Faz sentido querer a bandeira do Brasil de volta?

No intervalo de três meses que separam os protestos do sete de setembro e da Copa do Mundo, os símbolos nacionais estão imersos em conflitos político-culturais. Mas qual o valor de pintar a cara de verde e amarelo?

por Lucas Tôrres Dias

Foto: Lara Paiva

Entre eleição e Copa, a bandeira brasileira passa por um momento de crise existencial. A disputa pelo uso do verde e amarelo é, em última instância, um conflito do que é ser patriota e sobre quem tem o direito de se assumir como verdadeiro brasileiro. Minha opinião é de que todos têm. Ou ninguém. Na realidade, tanto faz. Não consigo enxergar o patriotismo como qualquer coisa além de um valor vazio.

Na Copa torcerei pelo Brasil. Nunca morei no Japão, nunca fui ao Japão e nem falo japonês. Por outro lado, por acaso, por via das aleatoriedades do universo, nasci no Brasil, moro no Brasil e falo português. Acabam aí meus motivos para torcer pelo Brasil em detrimento do Japão. Tivesse a roda aleatória do universo dado outro resultado, então eu teria outra preferência e é simples assim.

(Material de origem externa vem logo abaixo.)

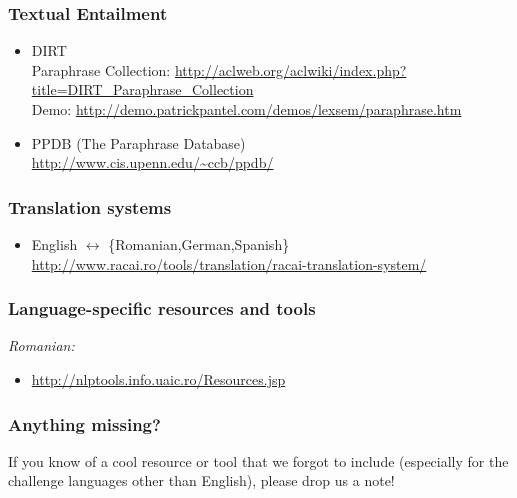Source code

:\subsubsection*{Textual Entailment}

\begin{itemize}
\item DIRT \\
      Paraphrase Collection: \url{http://aclweb.org/aclwiki/index.php?title=DIRT_Paraphrase_Collection} \\
      Demo: \url{http://demo.patrickpantel.com/demos/lexsem/paraphrase.htm}
\item PPDB (The Paraphrase Database) \\
      \url{http://www.cis.upenn.edu/~ccb/ppdb/}      
\end{itemize}

\subsubsection*{Translation systems}

\begin{itemize}
\item English $\leftrightarrow$ \{Romanian,German,Spanish\} \\
\url{http://www.racai.ro/tools/translation/racai-translation-system/}
\end{itemize}


\subsubsection*{Language-specific resources and tools}

\emph{Romanian:}
\begin{itemize} 
\item \url{http://nlptools.info.uaic.ro/Resources.jsp}
\end{itemize}


\subsubsection*{Anything missing?} 

If you know of a cool resource or tool that we forgot to include (especially for the challenge languages other than English), 
please drop us a note!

Meu ponto é: nasci em uma família cruzeirense e por isso torço pelo Cruzeiro. Não apoio esse time por um valor, mas simplesmente porque é assim, as coisas se desenrolaram assim e, dado o meu contexto, eu não teria motivo algum para torcer pelo Botafogo. Com isso, não nego a identificação e a cultura, digo apenas que torcer pelo Cruzeiro, enxergar nisso algum tipo de valor ou moral, é vazio. Tivesse eu nascido no Sul, talvez fosse gremista; em São Paulo, talvez corinthiano; na Argentina, talvez vibrasse cada gol contra o Brasil. E tudo bem.

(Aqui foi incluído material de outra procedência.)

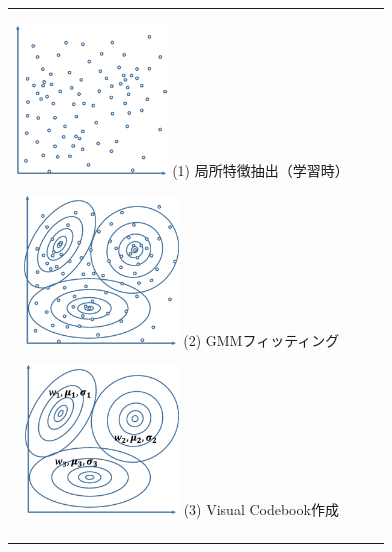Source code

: \begin{figure}[htbp]
\begin{tabular}{ccc}
%
 \begin{minipage}{0.33\textwidth}
  \begin{center}
   \includegraphics[height=40mm]{figure/fisher_1.eps}
   \hspace{1.6cm} (1) 局所特徴抽出（学習時）
  \end{center}
 \end{minipage}
%
 \begin{minipage}{0.33\textwidth}
  \begin{center}
   \includegraphics[height=40mm]{figure/fisher_2.eps}
   \hspace{1.6cm} (2) GMMフィッティング
  \end{center}
 \end{minipage}
%
 \begin{minipage}{0.33\textwidth}
  \begin{center}
   \includegraphics[height=40mm]{figure/fisher_3.eps}
   \hspace{1.6cm} (3) Visual Codebook作成
  \end{center}
 \end{minipage} \\
%
 \begin{minipage}{0.33\textwidth}

\end{minipage}
\end{tabular}
\end{figure}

Um contra-argumento seria que o patriotismo é muito mais do que a valorização da nação: é sobre fraternidade, sobre companheirismo, sobre sentimento de união e de solidariedade. Ok, mas uma coisa é uma coisa, outra coisa é outra coisa. Dar sentido a ele enquanto fonte de altruísmo não é falar sobre a coisa em si, mas sim sobre outro valor que está se ligando a ele no momento. Ou seja, se um patriota é solidário com um conterrâneo, então ele está sendo solidário e ponto – e isso por si só já é um valor. Não tem nada a ver com patriotismo, e por isso para mim não é válido dizer que ele é a fonte de outras virtudes.

Foto: Lara Paiva

Seria diferente se o ajudado fosse um estrangeiro? Se não, sustento minha opinião de que o valor é a solidariedade e não o patriotismo. Se sim, enxergaria isso até como algo negativo, como se eu não fosse ajudar um atleticano porque prefiro dar preferência aos cruzeirenses. Uma coisa é a identificação, outra é a virtude. Reconheço-me como brasileiro porque, afinal de contas, eu sou um. Faço parte da cultura, da língua e da história. Entretanto, nunca pensaria em morrer ou matar por uma ideia de Brasil, que para mim não é nada mais do que um conceito abstrato e arbitrário.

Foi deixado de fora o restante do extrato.